- _Your instructions_
The lines you return should be those containing the string "Copy", taken from the data below.
(Records for the task begins)
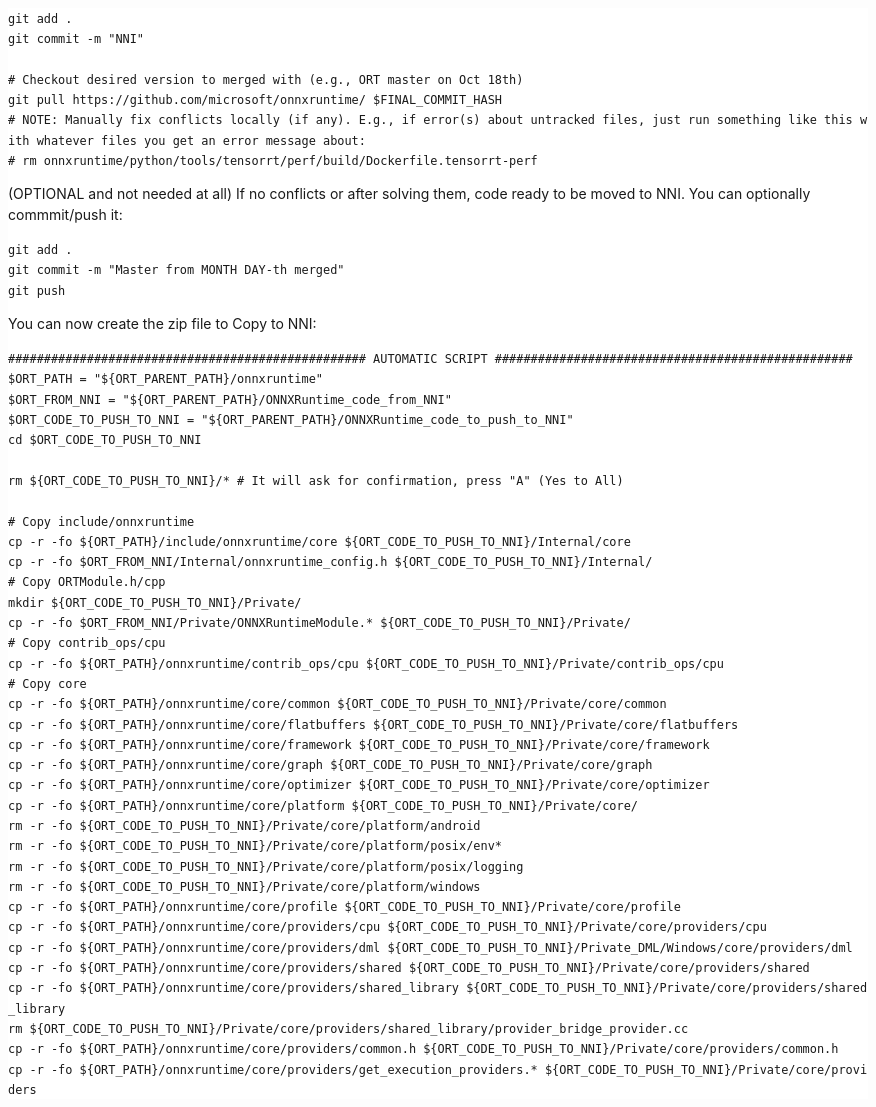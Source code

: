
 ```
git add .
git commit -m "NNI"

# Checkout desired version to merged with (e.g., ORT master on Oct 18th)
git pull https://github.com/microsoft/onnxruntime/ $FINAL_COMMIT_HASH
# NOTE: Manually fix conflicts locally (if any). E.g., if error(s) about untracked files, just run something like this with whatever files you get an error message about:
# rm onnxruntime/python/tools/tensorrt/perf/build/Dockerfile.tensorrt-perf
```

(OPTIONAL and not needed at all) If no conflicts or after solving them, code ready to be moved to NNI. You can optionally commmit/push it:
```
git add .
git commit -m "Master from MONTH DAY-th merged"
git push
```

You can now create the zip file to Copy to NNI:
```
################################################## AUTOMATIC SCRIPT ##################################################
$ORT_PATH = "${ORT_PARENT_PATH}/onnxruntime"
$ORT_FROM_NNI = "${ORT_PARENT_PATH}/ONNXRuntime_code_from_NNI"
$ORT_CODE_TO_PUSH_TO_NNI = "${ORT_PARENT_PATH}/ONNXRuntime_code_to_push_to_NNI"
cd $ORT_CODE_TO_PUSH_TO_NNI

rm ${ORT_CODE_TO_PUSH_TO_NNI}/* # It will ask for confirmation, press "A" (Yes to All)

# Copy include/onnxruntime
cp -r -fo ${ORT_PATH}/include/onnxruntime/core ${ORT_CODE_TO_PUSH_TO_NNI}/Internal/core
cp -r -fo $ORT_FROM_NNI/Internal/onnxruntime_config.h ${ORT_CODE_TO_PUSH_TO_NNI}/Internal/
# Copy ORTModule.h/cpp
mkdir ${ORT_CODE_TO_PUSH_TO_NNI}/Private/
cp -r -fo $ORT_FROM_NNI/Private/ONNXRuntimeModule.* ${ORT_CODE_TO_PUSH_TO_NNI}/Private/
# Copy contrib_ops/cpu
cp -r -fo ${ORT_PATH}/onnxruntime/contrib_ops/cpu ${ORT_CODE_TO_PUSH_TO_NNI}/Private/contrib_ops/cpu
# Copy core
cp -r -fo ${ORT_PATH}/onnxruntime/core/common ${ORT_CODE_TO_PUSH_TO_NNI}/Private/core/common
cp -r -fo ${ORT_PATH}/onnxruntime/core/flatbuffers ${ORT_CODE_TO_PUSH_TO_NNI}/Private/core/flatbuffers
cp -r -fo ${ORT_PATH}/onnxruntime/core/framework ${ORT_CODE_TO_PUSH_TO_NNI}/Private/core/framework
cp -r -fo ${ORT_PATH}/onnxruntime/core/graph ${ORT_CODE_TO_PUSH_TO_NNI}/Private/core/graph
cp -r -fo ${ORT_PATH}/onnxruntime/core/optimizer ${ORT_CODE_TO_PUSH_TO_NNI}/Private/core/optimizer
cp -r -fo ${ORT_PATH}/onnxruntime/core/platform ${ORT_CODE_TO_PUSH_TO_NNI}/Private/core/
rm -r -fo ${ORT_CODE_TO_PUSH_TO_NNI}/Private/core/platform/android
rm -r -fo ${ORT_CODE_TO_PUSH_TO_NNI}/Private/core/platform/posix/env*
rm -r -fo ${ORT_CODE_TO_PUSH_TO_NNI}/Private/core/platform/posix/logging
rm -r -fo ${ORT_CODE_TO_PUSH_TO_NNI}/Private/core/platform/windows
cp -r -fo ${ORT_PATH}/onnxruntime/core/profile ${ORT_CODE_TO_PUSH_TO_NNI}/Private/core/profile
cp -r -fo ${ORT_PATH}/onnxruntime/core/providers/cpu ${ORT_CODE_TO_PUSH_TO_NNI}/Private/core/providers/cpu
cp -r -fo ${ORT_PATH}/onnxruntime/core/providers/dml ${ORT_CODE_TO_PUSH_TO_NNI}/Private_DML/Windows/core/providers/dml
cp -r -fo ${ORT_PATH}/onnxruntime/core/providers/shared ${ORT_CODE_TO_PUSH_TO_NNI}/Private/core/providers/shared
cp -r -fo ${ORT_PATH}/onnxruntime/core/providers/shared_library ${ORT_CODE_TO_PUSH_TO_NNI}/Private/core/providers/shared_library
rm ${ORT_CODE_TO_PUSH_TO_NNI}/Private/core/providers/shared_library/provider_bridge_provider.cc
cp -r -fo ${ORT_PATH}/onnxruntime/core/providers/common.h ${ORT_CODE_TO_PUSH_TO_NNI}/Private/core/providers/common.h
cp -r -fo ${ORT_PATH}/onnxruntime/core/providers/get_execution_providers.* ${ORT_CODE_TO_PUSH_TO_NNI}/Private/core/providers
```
(Records for the task ends)
- _Your solution_
You can now create the zip file to Copy to NNI:
# Copy include/onnxruntime
# Copy ORTModule.h/cpp
# Copy contrib_ops/cpu
# Copy core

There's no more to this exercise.